■ HOW TO COMPLETE THIS TASK ■
Extract precisely the lines of the entries below, from the first line through the line containing "- [x] Make projects if applicable.".

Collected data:
────────────────────────────────────────

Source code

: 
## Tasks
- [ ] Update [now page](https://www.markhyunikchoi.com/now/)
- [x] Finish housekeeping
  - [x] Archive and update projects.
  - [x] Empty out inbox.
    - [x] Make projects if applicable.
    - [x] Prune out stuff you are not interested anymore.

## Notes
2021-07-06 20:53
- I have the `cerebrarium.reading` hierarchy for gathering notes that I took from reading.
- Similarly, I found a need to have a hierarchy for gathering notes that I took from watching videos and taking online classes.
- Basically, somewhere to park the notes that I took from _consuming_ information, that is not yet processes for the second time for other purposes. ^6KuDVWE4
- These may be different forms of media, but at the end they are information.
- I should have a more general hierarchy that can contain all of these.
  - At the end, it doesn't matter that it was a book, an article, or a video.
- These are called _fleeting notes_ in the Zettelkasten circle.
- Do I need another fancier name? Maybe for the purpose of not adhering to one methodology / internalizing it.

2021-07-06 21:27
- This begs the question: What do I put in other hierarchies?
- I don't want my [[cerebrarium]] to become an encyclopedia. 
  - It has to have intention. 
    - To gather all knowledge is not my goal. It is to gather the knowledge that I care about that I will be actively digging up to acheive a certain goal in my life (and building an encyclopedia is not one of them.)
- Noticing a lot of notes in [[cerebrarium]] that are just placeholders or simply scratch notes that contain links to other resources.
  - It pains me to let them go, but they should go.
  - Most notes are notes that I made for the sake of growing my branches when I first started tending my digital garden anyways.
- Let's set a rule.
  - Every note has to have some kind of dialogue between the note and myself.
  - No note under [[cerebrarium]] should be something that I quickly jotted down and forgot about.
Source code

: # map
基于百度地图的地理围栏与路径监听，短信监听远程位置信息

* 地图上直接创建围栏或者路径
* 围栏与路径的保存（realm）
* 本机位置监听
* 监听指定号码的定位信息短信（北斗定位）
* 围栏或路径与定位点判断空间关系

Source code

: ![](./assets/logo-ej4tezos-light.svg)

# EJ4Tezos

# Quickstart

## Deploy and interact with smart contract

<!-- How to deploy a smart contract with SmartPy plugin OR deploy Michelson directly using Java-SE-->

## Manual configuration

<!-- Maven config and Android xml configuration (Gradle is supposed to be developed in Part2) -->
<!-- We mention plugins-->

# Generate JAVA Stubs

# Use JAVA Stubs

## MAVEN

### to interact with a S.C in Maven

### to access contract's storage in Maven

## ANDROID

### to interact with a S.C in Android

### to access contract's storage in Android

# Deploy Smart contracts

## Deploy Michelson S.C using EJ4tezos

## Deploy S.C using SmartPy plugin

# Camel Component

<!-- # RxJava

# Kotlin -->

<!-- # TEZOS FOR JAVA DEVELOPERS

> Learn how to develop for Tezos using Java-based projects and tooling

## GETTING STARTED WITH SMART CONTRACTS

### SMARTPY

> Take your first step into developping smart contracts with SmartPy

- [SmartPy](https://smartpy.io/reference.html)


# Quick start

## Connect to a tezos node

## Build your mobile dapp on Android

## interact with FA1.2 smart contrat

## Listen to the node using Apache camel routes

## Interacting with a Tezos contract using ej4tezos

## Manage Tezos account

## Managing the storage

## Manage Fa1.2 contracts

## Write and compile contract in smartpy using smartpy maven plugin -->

────────────────────────────────────────

■ SOLUTION TO THE EXERCISE ■
Source code

: 
## Tasks
- [ ] Update [now page](https://www.markhyunikchoi.com/now/)
- [x] Finish housekeeping
  - [x] Archive and update projects.
  - [x] Empty out inbox.
    - [x] Make projects if applicable.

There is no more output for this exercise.